During the second week of the Palestinian prisoners' hunger strike led by Marwan Barghouti, this Thursday and Friday have been declared a day of general strike and a” day of wrath” all over the West Bank and East Jerusalem.
This marks a new peak in the widespread support for the prisoners with daily demonstrations, marches and festivals having accompanied the hunger strike from its very beginning and an expansion in the scope of the strike movement.

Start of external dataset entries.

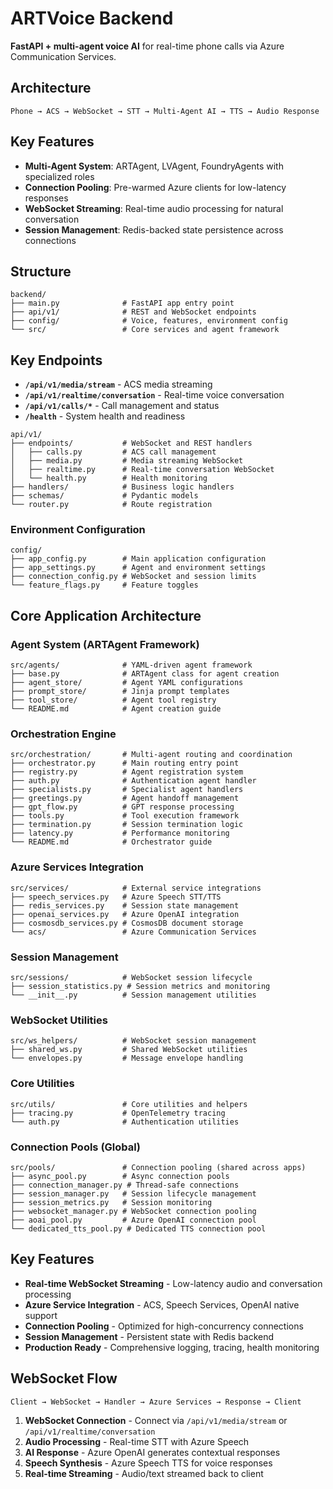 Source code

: # **ARTVoice Backend**

**FastAPI + multi-agent voice AI** for real-time phone calls via Azure Communication Services.

## **Architecture**

```
Phone → ACS → WebSocket → STT → Multi-Agent AI → TTS → Audio Response
```

## **Key Features**

- **Multi-Agent System**: ARTAgent, LVAgent, FoundryAgents with specialized roles
- **Connection Pooling**: Pre-warmed Azure clients for low-latency responses
- **WebSocket Streaming**: Real-time audio processing for natural conversation
- **Session Management**: Redis-backed state persistence across connections

## **Structure**

```
backend/
├── main.py              # FastAPI app entry point
├── api/v1/              # REST and WebSocket endpoints 
├── config/              # Voice, features, environment config
└── src/                 # Core services and agent framework
```

## **Key Endpoints**

- **`/api/v1/media/stream`** - ACS media streaming
- **`/api/v1/realtime/conversation`** - Real-time voice conversation
- **`/api/v1/calls/*`** - Call management and status
- **`/health`** - System health and readiness
```
api/v1/
├── endpoints/           # WebSocket and REST handlers
│   ├── calls.py         # ACS call management
│   ├── media.py         # Media streaming WebSocket
│   ├── realtime.py      # Real-time conversation WebSocket
│   └── health.py        # Health monitoring
├── handlers/            # Business logic handlers
├── schemas/             # Pydantic models
└── router.py            # Route registration
```

### **Environment Configuration**
```
config/
├── app_config.py        # Main application configuration
├── app_settings.py      # Agent and environment settings
├── connection_config.py # WebSocket and session limits
└── feature_flags.py     # Feature toggles
```

## **Core Application Architecture**

### **Agent System (ARTAgent Framework)**
```
src/agents/              # YAML-driven agent framework
├── base.py              # ARTAgent class for agent creation
├── agent_store/         # Agent YAML configurations
├── prompt_store/        # Jinja prompt templates
├── tool_store/          # Agent tool registry
└── README.md            # Agent creation guide
```

### **Orchestration Engine**
```
src/orchestration/       # Multi-agent routing and coordination
├── orchestrator.py      # Main routing entry point
├── registry.py          # Agent registration system
├── auth.py              # Authentication agent handler
├── specialists.py       # Specialist agent handlers
├── greetings.py         # Agent handoff management
├── gpt_flow.py          # GPT response processing
├── tools.py             # Tool execution framework
├── termination.py       # Session termination logic
├── latency.py           # Performance monitoring
└── README.md            # Orchestrator guide
```

### **Azure Services Integration**
```
src/services/            # External service integrations
├── speech_services.py   # Azure Speech STT/TTS
├── redis_services.py    # Session state management
├── openai_services.py   # Azure OpenAI integration
├── cosmosdb_services.py # CosmosDB document storage
└── acs/                 # Azure Communication Services
```

### **Session Management**
```
src/sessions/            # WebSocket session lifecycle
├── session_statistics.py # Session metrics and monitoring
└── __init__.py          # Session management utilities
```

### **WebSocket Utilities**
```
src/ws_helpers/          # WebSocket session management
├── shared_ws.py         # Shared WebSocket utilities
└── envelopes.py         # Message envelope handling
```

### **Core Utilities**
```
src/utils/               # Core utilities and helpers
├── tracing.py           # OpenTelemetry tracing
└── auth.py              # Authentication utilities
```

### **Connection Pools (Global)**
```
src/pools/               # Connection pooling (shared across apps)
├── async_pool.py        # Async connection pools
├── connection_manager.py # Thread-safe connections
├── session_manager.py   # Session lifecycle management
├── session_metrics.py   # Session monitoring
├── websocket_manager.py # WebSocket connection pooling
├── aoai_pool.py         # Azure OpenAI connection pool
└── dedicated_tts_pool.py # Dedicated TTS connection pool
```

## **Key Features**

- **Real-time WebSocket Streaming** - Low-latency audio and conversation processing
- **Azure Service Integration** - ACS, Speech Services, OpenAI native support
- **Connection Pooling** - Optimized for high-concurrency connections
- **Session Management** - Persistent state with Redis backend
- **Production Ready** - Comprehensive logging, tracing, health monitoring

## **WebSocket Flow**

```
Client → WebSocket → Handler → Azure Services → Response → Client
```

1. **WebSocket Connection** - Connect via `/api/v1/media/stream` or `/api/v1/realtime/conversation`
2. **Audio Processing** - Real-time STT with Azure Speech
3. **AI Response** - Azure OpenAI generates contextual responses  
4. **Speech Synthesis** - Azure Speech TTS for voice responses
5. **Real-time Streaming** - Audio/text streamed back to client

The hunger strike of the Palestinian detainees’ in Israeli prisons reached a new high-water point this week, when the majority of businesses, educational facilities, and public transportation companies in the Palestinian cities in the West Bank declared it a day of general strike. The activities in support of the hunger strike were escalated Friday, as mass demonstrations, and ensuing clashes with Israeli forces, commenced around the West Bank. The National Committee for the Support of the Strike has called for activities that include prayer and demonstrations on Sunday, a worker march on Labour Day, and other activities throughout the next week. With no solution to the crises in sight, the hunger strike and the accompanying solidarity campaigns outside the prisons promise further escalation till the demands of the detainees are met. Parallel, with no movement towards ending the occupation, Palestinians are forced to try only resort solutions to draw the international community’s attention to their plight and push for the achievements of statehood.

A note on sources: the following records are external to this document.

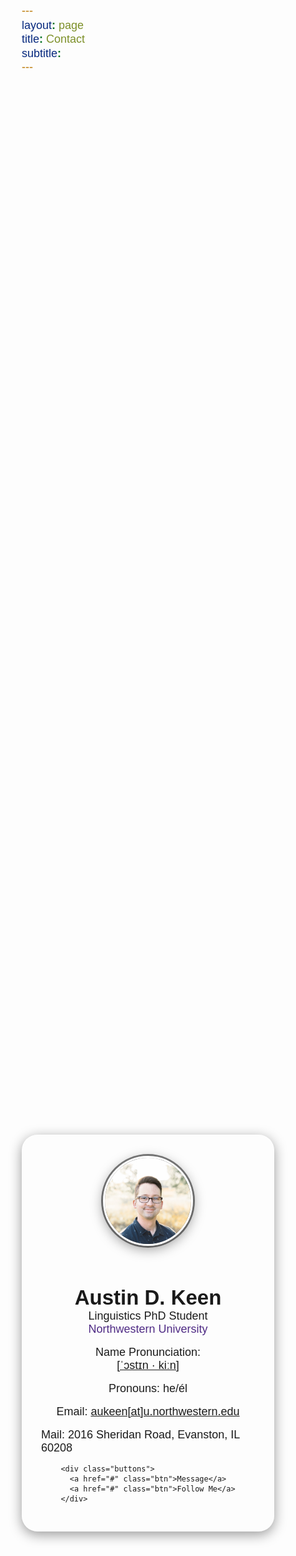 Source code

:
 ```yaml
---
layout: page
title: Contact
subtitle: 
---
```


<!--https://forum.obsidian.md/t/adding-rounded-corners-to-markdown-tables-with-snippets-a-clean-solution/60551-->

<!--https://dev.to/tevko/create-a-virtual-business-card-with-devpage-4o21-->

<!--https://codepen.io/willalanjohnson/pen/epRbvb-->


<link rel="stylesheet" href="https://fonts.googleapis.com/css2?family=Poppins:wght@200;300;400;500&display=swap">
<style>
*{
  margin: 0;
  padding: 0;
  box-sizing: border-box;
  font-family: 'Poppins', sans-serif;
}
.main{
  width: 100%;
  height: 100vh;
  display: flex;
  align-items: center;
  justify-content: center;
  background-image: url(assets/img/bgimage.png);
  background-position: center;
  background-size: cover;
}
.profile-card{
  display: flex;
  flex-direction: column;
  align-items: center;
  max-width: 600px;
  width: 100%;
  border-radius: 25px;
  padding: 30px;
  border: 1px solid #ffffff40;
  box-shadow: 0 5px 20px rgba(0,0,0,0.4);
}
.image{
  position: relative;
  height: 150px;
  width: 150px;
  border-radius: 50%;
  background-color: grey;
  padding: 3px;
}
.image .profile-img{
  width: 100%;
  height: 100%;
  object-fit: cover;
  border-radius: 50%;
  border: 3px solid #fff;
  box-shadow: 0 5px 20px rgba(0,0,0,0.4);
}
.data{
  display: flex;
  flex-direction: column;
  align-items: center;
  margin-top: 15px;
}
.data h2{
  font-size: 33px;
  font-weight: 600;
}
span{
  font-size: 18px;
}
.row{
  display: flex;
  align-items: center;
  margin-top: 30px;
}
.row .info{
  text-align: center;
  padding: 0 20px;
}
.buttons{
  display: flex;
  align-items: center;
  margin-top: 30px;
}
.buttons .btn{
  color: #fff;
  text-decoration: none;
  margin: 0 20px;
  padding: 8px 25px;
  border-radius: 25px;
  font-size: 18px;
  white-space: nowrap;
}
.buttons .btn:hover{
  box-shadow: inset 0 5px 20px rgba(0,0,0,0.4);
}
</style>
<section class="main">
  <div class="profile-card">
    <div class="image">
      <img src="/assets/img/keen_prof.jpg" alt="Austin Keen" class="profile-img">
    </div>
    <div class="data">
      <h2>Austin D. Keen</h2>
      <span>Linguistics PhD Student</span>
      <span style="color:#4E2A84;">Northwestern University</span>
      <br>
      <span>Name Pronunciation:</span>
      <span><a href="">[ˈɔstɪn · kiːn]</a></span>
      <br>
      <span>Pronouns: he/él</span>
      <br>
      <span>Email: <a href="mailto:aukeen@u.northwestern.edu">aukeen[at]u.northwestern.edu</a></span>
      <br>
      <span>Mail: 2016 Sheridan Road, Evanston, IL 60208</span>
    </div>
    
    <div class="buttons">
      <a href="#" class="btn">Message</a>
      <a href="#" class="btn">Follow Me</a>
    </div>
  </div>
</section>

The open-ended hunger strike, led by Palestinian Legislative council and Fatah Central committee member Marwan Barghouti, who has detained by Israel since 2002, began on Palestinian prisoner’s day last Monday, April 17th. Barghouti declared the beginning of the strike to the world with an op-ed published by the New York Times, which drew heavy criticism for the paper from many Israeli politicians. One of their main points of objection is to the identification of Barghouti as a “parliamentarian”, rather than as a “terrorist”, as the Prime Minister of Israel, Benjamin Netanyahu would have it. Barghouti, seen by many as a symbol of Palestinian resistance and perseverance, is serving four consecutive life sentences and 40 years after being sentenced by an Israeli civilian court, whose authority he bitterly rejected.
The strike is meant to protest the conditions Palestinian prisoners face in Israeli detention and demand basic rights such as more family visits, better health services and the cancellation of administrative detention. Since its announcement, weeks before April 17th, between 1200 and 1600 Palestinian detainees have declared their participation, according to multiple sources. This is largest hunger strike of Palestinian detainees in Israeli prisons since 3,000 detainees struck for one day in 2013 and largest open-ended strike since the beginning of the occupation.

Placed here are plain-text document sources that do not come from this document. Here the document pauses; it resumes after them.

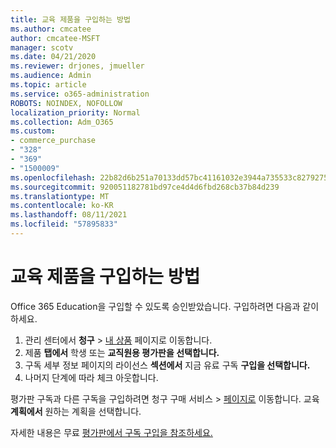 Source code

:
 ```yaml
---
title: 교육 제품을 구입하는 방법
ms.author: cmcatee
author: cmcatee-MSFT
manager: scotv
ms.date: 04/21/2020
ms.reviewer: drjones, jmueller
ms.audience: Admin
ms.topic: article
ms.service: o365-administration
ROBOTS: NOINDEX, NOFOLLOW
localization_priority: Normal
ms.collection: Adm_O365
ms.custom:
- commerce_purchase
- "328"
- "369"
- "1500009"
ms.openlocfilehash: 22b82d6b251a70133dd57bc41161032e3944a735533c82792756434325aefe5a
ms.sourcegitcommit: 920051182781bd97ce4d4d6fbd268cb37b84d239
ms.translationtype: MT
ms.contentlocale: ko-KR
ms.lasthandoff: 08/11/2021
ms.locfileid: "57895833"
---
```

# <a name="how-to-purchase-an-education-offer"></a>교육 제품을 구입하는 방법

Office 365 Education을 구입할 수 있도록 승인받았습니다. 구입하려면 다음과 같이 하세요.
  
1. 관리 센터에서 **청구** \> [내 상품](https://go.microsoft.com/fwlink/p/?linkid=842054) 페이지로 이동합니다.
2. 제품 **탭에서** 학생 또는 **교직원용 평가판을 선택합니다.**
3. 구독 세부 정보 페이지의 라이선스 **섹션에서** 지금 유료 구독 **구입을 선택합니다.**
4. 나머지 단계에 따라 체크 아웃합니다.

평가판 구독과 다른 구독을 구입하려면 청구  구매 서비스 \> [페이지로](https://go.microsoft.com/fwlink/p/?linkid=868433) 이동합니다. 교육 **계획에서** 원하는 계획을 선택합니다.

자세한 내용은 무료 [평가판에서 구독 구입을 참조하세요.](https://docs.microsoft.com/microsoft-365/commerce/try-or-buy-microsoft-365#buy-a-subscription-from-your-free-trial)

According to the PLO-affiliated Palestinian Commission on Detainees and Ex-detainees Affairs, one million Palestinians have been detained by Israel since 1967, of which 6500 remain in Israeli detention. These include 500 under administrative detention, i.e. using secret charges and sentenced by the Israeli army itself without trial, 300 minors, 15 parliamentarians, and 62 women. This can explain the successful mobilization of many Palestinians to support the prisoners through acts of solidarity. Many PLC members detained in Israel have since joined the hunger strike, including PFLP Secretary General Ahmad Saadat. Nonetheless, some Palestinian factions, most notably Hamas, have elected not to participate, at least officially, in the strike.
In the eyes of many Palestinians, including Barghouti himself, the hunger strike and the national movement surrounding it is an opportunity to refocus the Palestinian vision and discourse on the struggle against the occupation once more. It is hardly by chance that the time of the prisoners’ hunger strike coincides with the 50th anniversary of the Israeli occupation. In the NYT article, Barghouti contextualizes the strike within, what he names, the struggle for ‘Freedom and Dignity’. This comes in contrast to the thoughts of some, who insinuate that Barghouti is utilizing the strike to boost his own political agenda with Fatah. The strike, to those taking part in it, expands far beyond the confines of the prisons’ walls, which come to symbolize the ongoing wider struggle against Israel’s occupation.